→ Given data
[Start of Attachment]

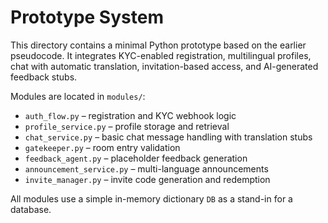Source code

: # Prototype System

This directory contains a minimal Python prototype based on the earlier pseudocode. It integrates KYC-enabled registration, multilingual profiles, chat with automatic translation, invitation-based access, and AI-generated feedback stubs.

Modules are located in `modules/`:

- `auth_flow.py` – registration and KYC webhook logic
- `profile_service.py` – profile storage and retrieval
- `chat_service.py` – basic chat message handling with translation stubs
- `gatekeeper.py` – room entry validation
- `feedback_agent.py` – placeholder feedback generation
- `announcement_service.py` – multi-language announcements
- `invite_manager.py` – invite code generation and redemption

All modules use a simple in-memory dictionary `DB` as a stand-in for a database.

[End of Attachment]
[Start of Attachment]

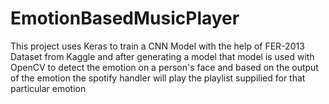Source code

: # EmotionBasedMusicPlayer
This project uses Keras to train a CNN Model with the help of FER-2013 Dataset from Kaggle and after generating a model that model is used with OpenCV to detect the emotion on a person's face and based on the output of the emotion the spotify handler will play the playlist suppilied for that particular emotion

[End of Attachment]

→ Exercise
There is a run of lines above from the one with "This directory contains" to the one with "All modules use"; print exactly that run, both ends included, and nothing else.

→ Your response
This directory contains a minimal Python prototype based on the earlier pseudocode. It integrates KYC-enabled registration, multilingual profiles, chat with automatic translation, invitation-based access, and AI-generated feedback stubs.

Modules are located in `modules/`:

- `auth_flow.py` – registration and KYC webhook logic
- `profile_service.py` – profile storage and retrieval
- `chat_service.py` – basic chat message handling with translation stubs
- `gatekeeper.py` – room entry validation
- `feedback_agent.py` – placeholder feedback generation
- `announcement_service.py` – multi-language announcements
- `invite_manager.py` – invite code generation and redemption

All modules use a simple in-memory dictionary `DB` as a stand-in for a database.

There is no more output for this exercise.